------ Given records ------
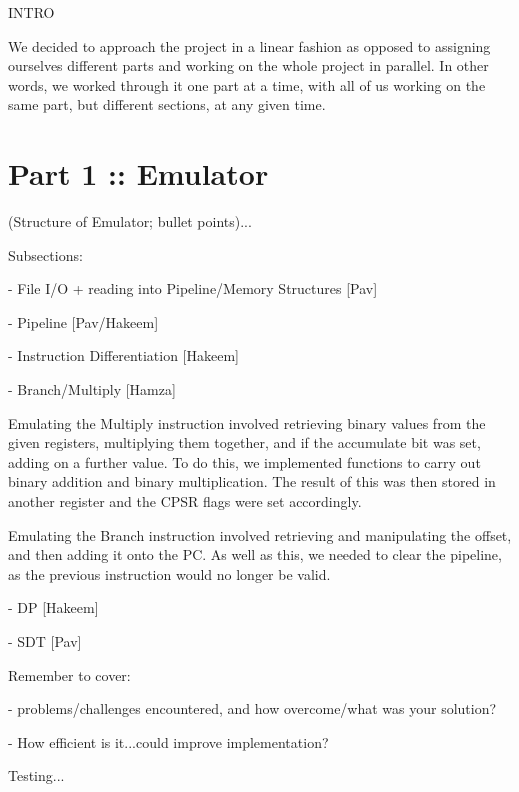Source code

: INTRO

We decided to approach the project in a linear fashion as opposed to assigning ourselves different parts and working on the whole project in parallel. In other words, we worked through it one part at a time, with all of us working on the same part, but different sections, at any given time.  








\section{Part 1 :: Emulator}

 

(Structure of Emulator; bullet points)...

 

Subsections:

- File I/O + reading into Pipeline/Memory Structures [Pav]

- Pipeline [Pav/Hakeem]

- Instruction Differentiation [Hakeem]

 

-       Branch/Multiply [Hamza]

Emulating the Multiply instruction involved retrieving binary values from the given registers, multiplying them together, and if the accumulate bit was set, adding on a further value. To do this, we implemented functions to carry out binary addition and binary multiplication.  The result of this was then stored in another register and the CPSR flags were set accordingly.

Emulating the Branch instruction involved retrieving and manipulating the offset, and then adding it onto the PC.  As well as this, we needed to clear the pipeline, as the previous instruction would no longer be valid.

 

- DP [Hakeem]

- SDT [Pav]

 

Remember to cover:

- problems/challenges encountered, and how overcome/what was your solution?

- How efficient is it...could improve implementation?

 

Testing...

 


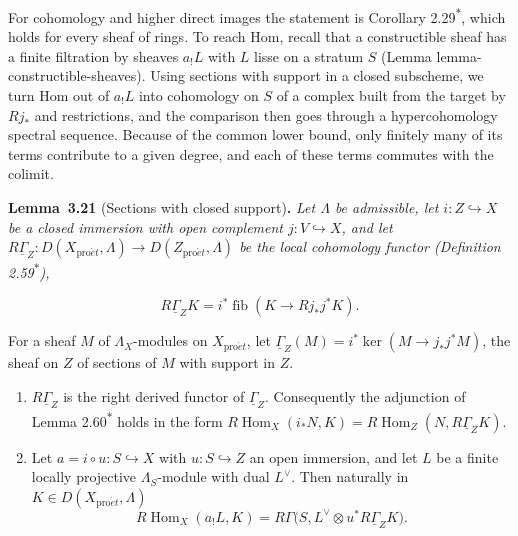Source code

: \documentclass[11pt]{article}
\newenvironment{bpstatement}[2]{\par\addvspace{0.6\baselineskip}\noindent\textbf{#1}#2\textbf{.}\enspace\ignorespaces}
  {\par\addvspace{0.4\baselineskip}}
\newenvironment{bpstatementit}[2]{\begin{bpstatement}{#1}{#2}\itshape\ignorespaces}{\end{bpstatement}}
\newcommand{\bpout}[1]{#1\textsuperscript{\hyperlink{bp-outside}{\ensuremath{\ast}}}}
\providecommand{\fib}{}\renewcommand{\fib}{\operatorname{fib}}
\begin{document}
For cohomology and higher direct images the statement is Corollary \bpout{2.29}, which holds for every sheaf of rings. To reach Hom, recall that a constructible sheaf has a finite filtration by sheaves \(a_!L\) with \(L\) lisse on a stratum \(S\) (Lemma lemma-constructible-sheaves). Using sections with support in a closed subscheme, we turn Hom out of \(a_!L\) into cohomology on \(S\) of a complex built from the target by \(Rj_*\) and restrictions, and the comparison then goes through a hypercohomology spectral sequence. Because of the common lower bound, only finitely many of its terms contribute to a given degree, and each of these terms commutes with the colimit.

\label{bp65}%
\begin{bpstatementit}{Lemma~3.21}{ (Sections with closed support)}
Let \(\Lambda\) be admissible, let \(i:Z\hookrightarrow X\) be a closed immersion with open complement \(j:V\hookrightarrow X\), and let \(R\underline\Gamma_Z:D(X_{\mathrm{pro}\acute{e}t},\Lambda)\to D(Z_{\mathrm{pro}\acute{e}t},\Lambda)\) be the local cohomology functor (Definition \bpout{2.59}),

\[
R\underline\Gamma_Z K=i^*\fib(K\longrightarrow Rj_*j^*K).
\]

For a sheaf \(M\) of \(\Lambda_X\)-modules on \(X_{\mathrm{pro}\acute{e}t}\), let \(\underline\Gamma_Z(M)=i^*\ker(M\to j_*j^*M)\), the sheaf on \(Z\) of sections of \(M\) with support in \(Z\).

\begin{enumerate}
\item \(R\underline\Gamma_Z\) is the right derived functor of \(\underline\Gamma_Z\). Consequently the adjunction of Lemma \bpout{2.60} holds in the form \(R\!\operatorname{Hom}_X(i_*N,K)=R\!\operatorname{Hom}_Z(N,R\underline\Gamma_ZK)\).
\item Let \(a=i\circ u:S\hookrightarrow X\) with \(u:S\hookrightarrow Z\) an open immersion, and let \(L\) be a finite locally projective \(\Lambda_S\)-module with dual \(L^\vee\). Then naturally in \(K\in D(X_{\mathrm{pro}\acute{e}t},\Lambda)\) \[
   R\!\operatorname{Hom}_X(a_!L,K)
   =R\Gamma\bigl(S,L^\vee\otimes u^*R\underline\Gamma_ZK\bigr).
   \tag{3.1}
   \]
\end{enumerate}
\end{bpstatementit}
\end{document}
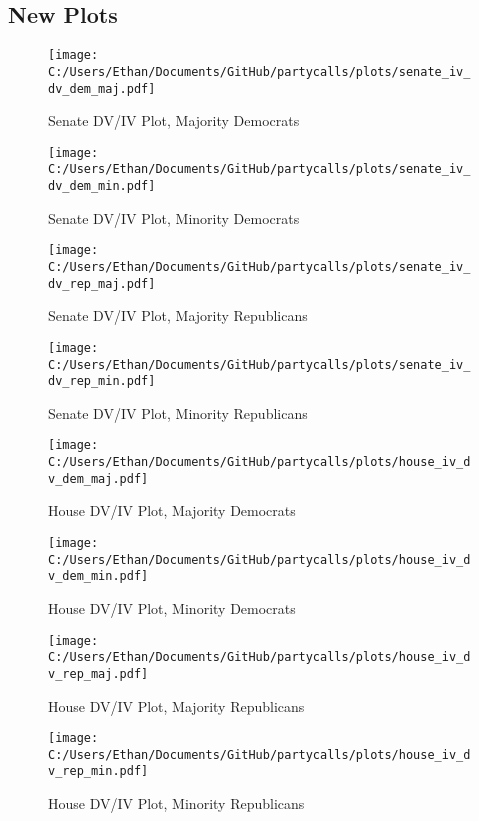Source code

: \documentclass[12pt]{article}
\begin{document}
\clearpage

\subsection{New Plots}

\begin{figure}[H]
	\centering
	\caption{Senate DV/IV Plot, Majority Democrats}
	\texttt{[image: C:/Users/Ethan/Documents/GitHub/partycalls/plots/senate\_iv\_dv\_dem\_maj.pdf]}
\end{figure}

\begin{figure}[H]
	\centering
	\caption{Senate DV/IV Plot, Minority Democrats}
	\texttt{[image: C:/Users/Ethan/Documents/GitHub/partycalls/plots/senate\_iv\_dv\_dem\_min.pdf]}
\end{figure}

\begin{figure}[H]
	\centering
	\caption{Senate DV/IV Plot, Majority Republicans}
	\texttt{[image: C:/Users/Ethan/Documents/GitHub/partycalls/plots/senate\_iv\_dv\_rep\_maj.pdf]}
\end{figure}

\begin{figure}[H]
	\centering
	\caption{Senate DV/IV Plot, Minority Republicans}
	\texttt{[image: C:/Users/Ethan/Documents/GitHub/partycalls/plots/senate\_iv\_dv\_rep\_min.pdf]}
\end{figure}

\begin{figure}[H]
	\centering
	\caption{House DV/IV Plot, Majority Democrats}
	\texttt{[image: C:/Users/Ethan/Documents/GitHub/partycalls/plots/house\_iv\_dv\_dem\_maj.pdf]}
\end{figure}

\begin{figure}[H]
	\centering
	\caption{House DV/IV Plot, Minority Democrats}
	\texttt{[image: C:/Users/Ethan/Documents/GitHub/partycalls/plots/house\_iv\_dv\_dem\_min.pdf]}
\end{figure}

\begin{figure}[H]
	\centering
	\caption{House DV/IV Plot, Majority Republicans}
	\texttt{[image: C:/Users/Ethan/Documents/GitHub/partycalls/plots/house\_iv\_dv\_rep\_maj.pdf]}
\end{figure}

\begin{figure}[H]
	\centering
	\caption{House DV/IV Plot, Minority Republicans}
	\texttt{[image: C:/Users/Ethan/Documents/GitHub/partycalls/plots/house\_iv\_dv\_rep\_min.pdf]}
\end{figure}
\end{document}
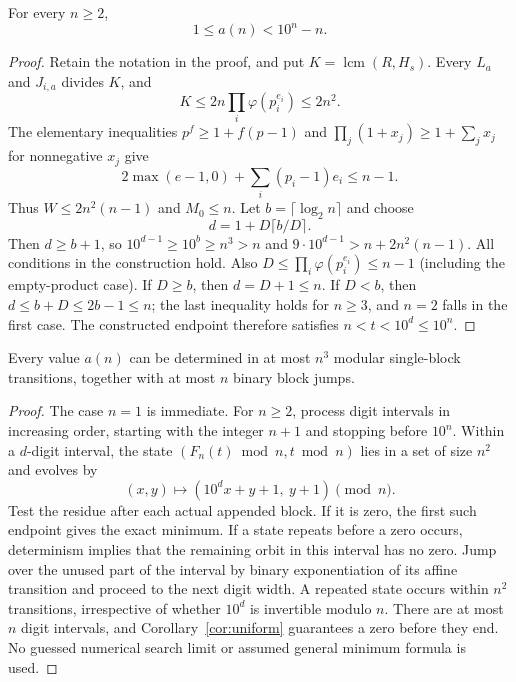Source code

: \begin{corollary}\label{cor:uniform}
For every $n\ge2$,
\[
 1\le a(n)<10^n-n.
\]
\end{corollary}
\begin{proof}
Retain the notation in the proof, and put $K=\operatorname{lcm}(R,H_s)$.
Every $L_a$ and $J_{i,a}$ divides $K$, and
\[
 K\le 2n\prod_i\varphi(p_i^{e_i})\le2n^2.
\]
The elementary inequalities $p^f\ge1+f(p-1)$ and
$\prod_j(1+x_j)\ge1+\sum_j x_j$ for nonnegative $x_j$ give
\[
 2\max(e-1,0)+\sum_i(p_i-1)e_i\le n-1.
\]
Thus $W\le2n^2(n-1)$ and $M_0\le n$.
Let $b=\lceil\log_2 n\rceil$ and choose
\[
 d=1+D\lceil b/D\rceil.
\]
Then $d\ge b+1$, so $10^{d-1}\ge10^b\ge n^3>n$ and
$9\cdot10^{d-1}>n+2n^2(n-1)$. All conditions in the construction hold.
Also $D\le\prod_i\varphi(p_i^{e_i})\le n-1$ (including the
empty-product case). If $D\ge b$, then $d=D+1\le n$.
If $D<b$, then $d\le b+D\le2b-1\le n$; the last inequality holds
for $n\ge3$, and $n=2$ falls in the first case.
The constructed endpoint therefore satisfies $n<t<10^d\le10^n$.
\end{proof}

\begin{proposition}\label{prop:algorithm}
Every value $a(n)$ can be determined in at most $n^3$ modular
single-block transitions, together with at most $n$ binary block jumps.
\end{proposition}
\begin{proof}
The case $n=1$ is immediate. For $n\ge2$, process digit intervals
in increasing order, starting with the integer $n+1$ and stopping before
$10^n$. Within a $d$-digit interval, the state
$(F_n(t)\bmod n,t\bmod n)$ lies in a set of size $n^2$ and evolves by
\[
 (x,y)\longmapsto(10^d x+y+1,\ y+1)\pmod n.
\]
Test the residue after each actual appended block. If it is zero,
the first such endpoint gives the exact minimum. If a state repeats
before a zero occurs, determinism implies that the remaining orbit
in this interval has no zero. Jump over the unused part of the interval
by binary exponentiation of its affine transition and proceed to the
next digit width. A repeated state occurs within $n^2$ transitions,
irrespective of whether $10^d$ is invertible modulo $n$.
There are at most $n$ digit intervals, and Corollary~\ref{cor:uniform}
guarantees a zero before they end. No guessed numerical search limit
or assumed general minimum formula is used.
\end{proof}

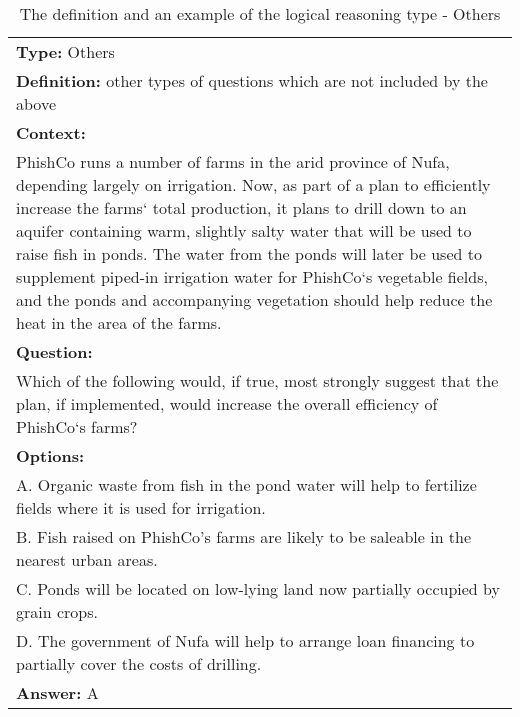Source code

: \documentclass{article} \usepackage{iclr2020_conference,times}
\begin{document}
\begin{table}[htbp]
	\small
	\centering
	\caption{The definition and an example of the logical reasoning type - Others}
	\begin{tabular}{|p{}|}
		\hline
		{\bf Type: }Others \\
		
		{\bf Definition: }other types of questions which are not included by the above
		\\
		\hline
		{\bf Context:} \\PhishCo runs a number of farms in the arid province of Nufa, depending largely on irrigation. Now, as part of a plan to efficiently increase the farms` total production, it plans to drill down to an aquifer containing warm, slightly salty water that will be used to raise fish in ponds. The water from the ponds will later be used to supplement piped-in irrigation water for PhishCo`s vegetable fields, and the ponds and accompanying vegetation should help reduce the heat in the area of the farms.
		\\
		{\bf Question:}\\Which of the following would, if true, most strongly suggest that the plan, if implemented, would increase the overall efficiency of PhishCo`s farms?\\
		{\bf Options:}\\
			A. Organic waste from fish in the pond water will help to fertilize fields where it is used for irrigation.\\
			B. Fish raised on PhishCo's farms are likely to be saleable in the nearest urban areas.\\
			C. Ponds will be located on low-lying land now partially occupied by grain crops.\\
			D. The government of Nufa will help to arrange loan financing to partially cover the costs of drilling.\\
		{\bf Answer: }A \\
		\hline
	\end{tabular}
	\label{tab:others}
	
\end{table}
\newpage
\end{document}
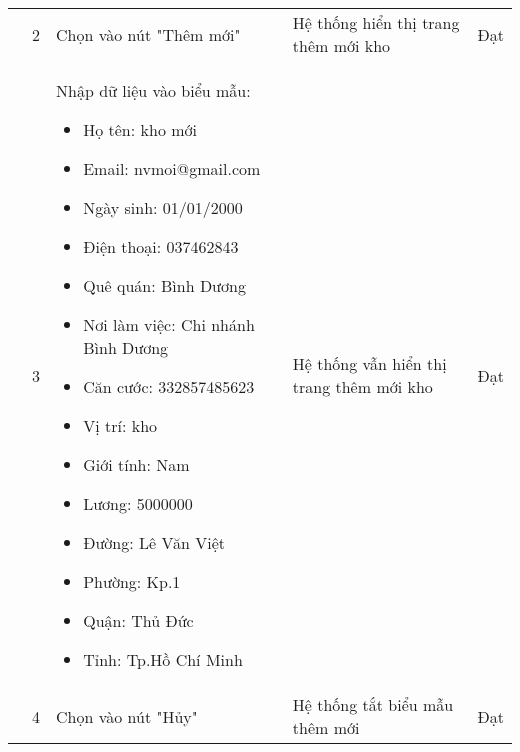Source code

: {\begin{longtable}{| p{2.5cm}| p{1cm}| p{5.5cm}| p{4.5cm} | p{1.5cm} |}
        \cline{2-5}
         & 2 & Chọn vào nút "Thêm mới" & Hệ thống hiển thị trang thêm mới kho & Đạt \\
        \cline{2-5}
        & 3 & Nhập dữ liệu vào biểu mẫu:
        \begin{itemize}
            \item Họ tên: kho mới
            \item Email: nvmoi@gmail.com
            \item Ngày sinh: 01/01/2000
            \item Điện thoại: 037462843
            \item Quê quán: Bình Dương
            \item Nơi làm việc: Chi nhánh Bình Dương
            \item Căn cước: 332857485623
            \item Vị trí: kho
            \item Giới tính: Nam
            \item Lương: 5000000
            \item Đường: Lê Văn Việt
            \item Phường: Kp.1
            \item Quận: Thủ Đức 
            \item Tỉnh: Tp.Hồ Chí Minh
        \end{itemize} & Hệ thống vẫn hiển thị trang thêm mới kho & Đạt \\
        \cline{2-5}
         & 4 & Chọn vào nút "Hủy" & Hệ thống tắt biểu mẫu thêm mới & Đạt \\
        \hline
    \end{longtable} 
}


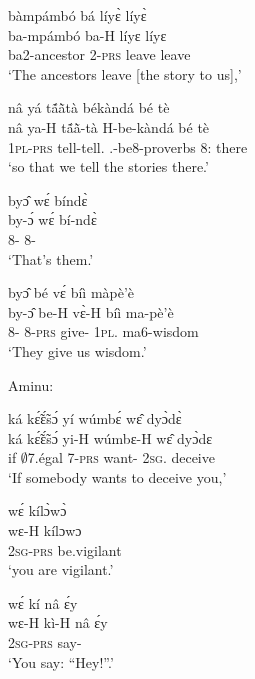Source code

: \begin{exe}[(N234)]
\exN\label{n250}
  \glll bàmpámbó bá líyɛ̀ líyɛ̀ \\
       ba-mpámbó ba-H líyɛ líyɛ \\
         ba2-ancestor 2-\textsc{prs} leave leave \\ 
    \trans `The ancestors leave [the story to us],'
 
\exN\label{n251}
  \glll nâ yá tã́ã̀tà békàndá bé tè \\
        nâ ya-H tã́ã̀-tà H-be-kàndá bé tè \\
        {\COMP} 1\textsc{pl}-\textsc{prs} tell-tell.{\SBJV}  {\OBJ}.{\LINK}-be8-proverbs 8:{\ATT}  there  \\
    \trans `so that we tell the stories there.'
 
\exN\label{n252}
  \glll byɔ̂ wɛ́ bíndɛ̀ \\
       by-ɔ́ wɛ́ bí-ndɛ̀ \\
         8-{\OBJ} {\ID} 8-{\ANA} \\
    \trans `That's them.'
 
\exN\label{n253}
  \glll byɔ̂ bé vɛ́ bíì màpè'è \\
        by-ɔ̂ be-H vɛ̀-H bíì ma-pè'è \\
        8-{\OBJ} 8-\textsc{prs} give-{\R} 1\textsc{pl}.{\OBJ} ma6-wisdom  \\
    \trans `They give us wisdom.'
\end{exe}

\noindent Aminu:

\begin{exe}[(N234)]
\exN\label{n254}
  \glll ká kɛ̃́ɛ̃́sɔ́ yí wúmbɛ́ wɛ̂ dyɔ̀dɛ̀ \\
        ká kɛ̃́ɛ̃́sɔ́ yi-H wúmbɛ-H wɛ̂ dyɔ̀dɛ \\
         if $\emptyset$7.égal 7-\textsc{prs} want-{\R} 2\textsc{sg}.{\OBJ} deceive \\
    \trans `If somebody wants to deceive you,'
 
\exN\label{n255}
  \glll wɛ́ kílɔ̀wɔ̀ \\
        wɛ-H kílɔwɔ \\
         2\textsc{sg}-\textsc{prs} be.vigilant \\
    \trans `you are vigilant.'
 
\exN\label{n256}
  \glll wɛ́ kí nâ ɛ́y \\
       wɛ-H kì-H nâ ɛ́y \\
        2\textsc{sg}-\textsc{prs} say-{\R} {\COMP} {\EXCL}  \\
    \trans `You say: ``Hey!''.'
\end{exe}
------
• [The task] Please say how many lines in the records above contain the string "Ethan", giving no other words.

• [Task output] 8